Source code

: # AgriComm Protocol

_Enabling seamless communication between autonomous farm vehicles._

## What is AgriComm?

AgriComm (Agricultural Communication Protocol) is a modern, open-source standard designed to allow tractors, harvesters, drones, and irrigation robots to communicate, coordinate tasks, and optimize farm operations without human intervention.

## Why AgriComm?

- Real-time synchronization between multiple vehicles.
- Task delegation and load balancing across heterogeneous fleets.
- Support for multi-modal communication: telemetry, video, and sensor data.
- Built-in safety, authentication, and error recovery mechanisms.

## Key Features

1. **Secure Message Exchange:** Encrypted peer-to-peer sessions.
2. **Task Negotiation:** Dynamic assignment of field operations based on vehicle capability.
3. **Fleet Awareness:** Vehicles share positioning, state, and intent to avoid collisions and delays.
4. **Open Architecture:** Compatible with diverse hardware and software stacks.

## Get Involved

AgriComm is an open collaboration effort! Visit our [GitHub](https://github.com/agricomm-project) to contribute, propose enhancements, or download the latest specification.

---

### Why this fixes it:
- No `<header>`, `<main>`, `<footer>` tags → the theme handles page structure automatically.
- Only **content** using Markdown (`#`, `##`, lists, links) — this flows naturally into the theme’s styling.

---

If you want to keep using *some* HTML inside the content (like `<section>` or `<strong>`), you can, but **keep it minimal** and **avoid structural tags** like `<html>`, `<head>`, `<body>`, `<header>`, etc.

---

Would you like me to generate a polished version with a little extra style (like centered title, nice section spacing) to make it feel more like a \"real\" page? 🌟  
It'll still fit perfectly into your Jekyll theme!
————
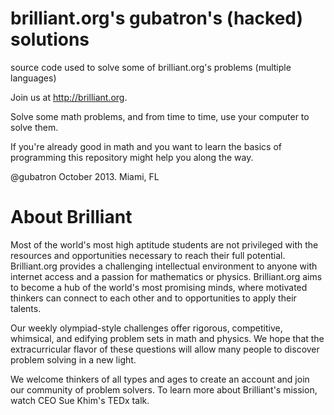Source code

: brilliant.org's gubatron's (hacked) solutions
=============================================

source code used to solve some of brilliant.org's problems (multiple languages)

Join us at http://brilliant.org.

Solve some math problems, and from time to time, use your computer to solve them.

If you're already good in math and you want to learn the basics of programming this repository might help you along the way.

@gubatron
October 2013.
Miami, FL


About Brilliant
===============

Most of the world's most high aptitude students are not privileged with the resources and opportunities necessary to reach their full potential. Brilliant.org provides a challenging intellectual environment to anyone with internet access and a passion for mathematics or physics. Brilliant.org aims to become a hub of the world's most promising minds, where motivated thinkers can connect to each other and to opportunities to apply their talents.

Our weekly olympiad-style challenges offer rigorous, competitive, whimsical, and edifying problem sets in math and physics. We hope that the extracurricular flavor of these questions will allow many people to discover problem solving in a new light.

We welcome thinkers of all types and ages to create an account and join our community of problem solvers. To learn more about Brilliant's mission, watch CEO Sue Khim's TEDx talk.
————
*THE TASK*
From the records above, give again exactly the lines running from the line with "4. **Open Architecture:**" to the line with "### Why this", inclusive.

*ANSWER TO THIS PROBLEM*
4. **Open Architecture:** Compatible with diverse hardware and software stacks.

## Get Involved

AgriComm is an open collaboration effort! Visit our [GitHub](https://github.com/agricomm-project) to contribute, propose enhancements, or download the latest specification.

---

### Why this fixes it:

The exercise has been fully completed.